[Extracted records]
=-=-=
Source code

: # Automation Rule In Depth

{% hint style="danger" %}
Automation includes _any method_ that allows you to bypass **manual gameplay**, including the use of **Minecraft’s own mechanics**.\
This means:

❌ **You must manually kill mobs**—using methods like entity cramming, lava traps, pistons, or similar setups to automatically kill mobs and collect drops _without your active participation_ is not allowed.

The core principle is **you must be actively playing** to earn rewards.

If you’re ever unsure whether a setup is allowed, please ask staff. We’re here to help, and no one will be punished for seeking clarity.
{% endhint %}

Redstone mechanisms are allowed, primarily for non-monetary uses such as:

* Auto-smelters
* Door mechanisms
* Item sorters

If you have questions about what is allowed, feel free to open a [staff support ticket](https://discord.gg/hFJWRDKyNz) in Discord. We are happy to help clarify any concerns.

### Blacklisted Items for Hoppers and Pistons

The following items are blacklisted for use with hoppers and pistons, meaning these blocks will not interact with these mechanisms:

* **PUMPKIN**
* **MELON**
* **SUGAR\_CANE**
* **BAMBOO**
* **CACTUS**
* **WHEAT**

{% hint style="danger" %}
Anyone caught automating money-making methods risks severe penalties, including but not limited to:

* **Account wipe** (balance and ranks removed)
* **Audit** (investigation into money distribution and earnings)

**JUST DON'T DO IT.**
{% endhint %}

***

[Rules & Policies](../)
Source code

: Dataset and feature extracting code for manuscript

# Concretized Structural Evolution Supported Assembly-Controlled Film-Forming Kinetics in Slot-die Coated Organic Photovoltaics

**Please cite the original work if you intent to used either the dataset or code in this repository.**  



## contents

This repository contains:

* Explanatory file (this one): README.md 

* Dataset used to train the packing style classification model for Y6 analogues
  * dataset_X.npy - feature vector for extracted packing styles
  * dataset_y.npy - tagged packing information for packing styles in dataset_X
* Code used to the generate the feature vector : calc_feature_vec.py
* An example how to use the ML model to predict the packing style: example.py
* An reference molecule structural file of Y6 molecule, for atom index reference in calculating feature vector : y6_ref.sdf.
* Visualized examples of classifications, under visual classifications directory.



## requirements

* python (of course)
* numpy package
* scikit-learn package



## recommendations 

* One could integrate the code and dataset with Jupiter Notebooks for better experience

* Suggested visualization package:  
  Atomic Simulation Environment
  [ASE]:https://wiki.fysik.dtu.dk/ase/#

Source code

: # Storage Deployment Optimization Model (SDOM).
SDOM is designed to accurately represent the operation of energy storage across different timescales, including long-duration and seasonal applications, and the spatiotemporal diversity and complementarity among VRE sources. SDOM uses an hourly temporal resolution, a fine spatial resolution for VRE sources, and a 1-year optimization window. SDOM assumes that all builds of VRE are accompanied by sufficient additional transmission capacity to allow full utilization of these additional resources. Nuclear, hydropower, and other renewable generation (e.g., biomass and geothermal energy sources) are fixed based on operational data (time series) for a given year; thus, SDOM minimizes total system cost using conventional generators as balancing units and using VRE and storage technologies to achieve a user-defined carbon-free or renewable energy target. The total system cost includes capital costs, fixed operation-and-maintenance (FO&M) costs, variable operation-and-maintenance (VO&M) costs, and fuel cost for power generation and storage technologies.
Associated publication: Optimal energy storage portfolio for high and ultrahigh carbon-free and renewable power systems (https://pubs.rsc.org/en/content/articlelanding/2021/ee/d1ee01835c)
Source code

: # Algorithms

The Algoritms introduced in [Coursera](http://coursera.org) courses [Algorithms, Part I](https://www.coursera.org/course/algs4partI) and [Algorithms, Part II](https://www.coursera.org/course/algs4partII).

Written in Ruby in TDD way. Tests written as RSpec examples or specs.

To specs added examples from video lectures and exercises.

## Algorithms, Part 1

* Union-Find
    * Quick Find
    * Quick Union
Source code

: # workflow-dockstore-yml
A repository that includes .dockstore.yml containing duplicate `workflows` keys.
=-=-=
:: DESCRIPTION OF THE TASK ::
Respond with only the number of lines in the data that include the string "repository".

:: EXERCISE RESPONSE ::
3